Ayasofya’ya hizmette bulunan bazı padişahlar öldükten sonra da ondan ayrı düşmek istemezler. Bahçedeki ilk sultan türbesi II. Selim için Mimar Sinan tarafından inşa edilir. Diğer ikisi III. Murat ve III. Mehmet türbeleridir. Sultanların eşleri, şehzadeleri, torunları ile birlikte metfun olduğu bu türbeler, mimari üslupları ve tezyinatları bakımından eşsizdir. Fetihten sonra yağhane olarak kullanılan eski vaftizhane de türbeye çevrilmiş, Sultan I. Mustafa ve I. İbrahim de oraya defnedilmiştir.

Cami Osmanlı döneminde son kez Halife Abdülmecid’in emriyle İsviçreli mimar G. Fossati tarafından onarımdan geçer (1847-1849). Bugüne ulaşan ahşap şebekeli hünkâr mahfili ve muvakkithane o zamanyapılır.

Ayasofya 1934 yılında müzeye dönüştürülünce camiye ait eşya ve halılar ortadan kaldırılmış, Fatih’in emriyle yapılan, Ali Kuşçu gibi nice alimlerin ders verdiği Ayasofya medresesi yıkılmıştır. Kazasker Mustafa İzzet Efendi’nin levhaları da asıldıkları yerden indirilmiş ancak Ayasofya’nın en büyük kapısı olan İmparatorluk Kapısı’ndan dahi çıkarılamayınca 15 sene bir kenarda bekletilip nihayet bazı sanatseverlerin girişimiyle eski yerine tekrar asılmıştır (1949).

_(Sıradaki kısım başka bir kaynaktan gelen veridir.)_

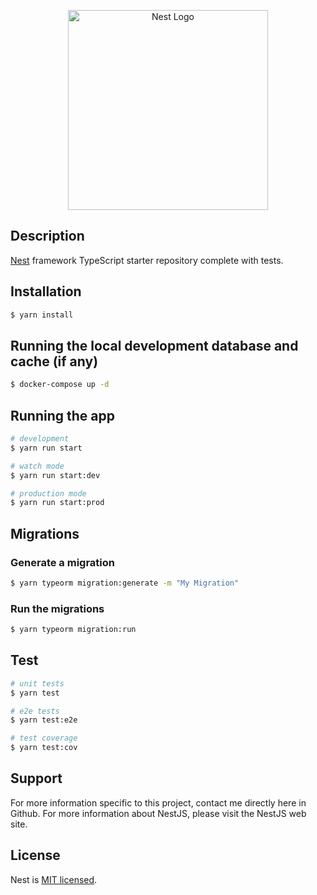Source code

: <p align="center">
  <a href="http://nestjs.com/" target="blank"><img src="https://nestjs.com/img/logo_text.svg" width="320" alt="Nest Logo" /></a>
</p>

## Description

[Nest](https://github.com/nestjs/nest) framework TypeScript starter repository complete with tests.

## Installation

```bash
$ yarn install
```

## Running the local development database and cache (if any)
```bash
$ docker-compose up -d
```

## Running the app

```bash
# development
$ yarn run start

# watch mode
$ yarn run start:dev

# production mode
$ yarn run start:prod
```

## Migrations

### Generate a migration
```bash
$ yarn typeorm migration:generate -m "My Migration"
```

### Run the migrations
```bash
$ yarn typeorm migration:run
```

## Test

```bash
# unit tests
$ yarn test

# e2e tests
$ yarn test:e2e

# test coverage
$ yarn test:cov
```

## Support
For more information specific to this project, contact me directly here in Github.
For more information about NestJS, please visit the NestJS web site.

## License

Nest is [MIT licensed](LICENSE).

Fetihten sonra Ayasofya’nın “ilahi hikmet” anlamına gelen ismi bile değiştirilmemiş, malikiyet nişanesi olarak muhafaza edilmiştir. Ayasofya, Osmanlı sultanlarının gözbebeği olarak korunmuş, tezyin edilmiş, medrese, kütüphane, şadırvan, sebil, mektep, muvakkithane ve türbelerle donatılmış, İslam toplumuna 500 seneye yakın hizmet vermiştir. Uğradığı haksız dönüşümden 57 yıl sonra 1991’de Ayasofya’nın Hünkâr Sofası, mescit olarak namaz kılmaya tahsis edilir. Bugün beş vakit ibadete açık olan Ayasofya Mescidinden okunan ezan, caminin dört minaresinden yükselmektedir.

Fatih’in emaneti Ayasofya, bir kere tevhit mabedi olmuştur ve daima öyle kalacaktır. Bugün nasıl minarelerinden ezan sesi dalga dalga yayılıyorsa, yarın kubbesi altında ibadete hasret müminler saf saf kıyama, rükuya, secdeye duracak, Ayasofya’ya hakkı teslimedilecektir.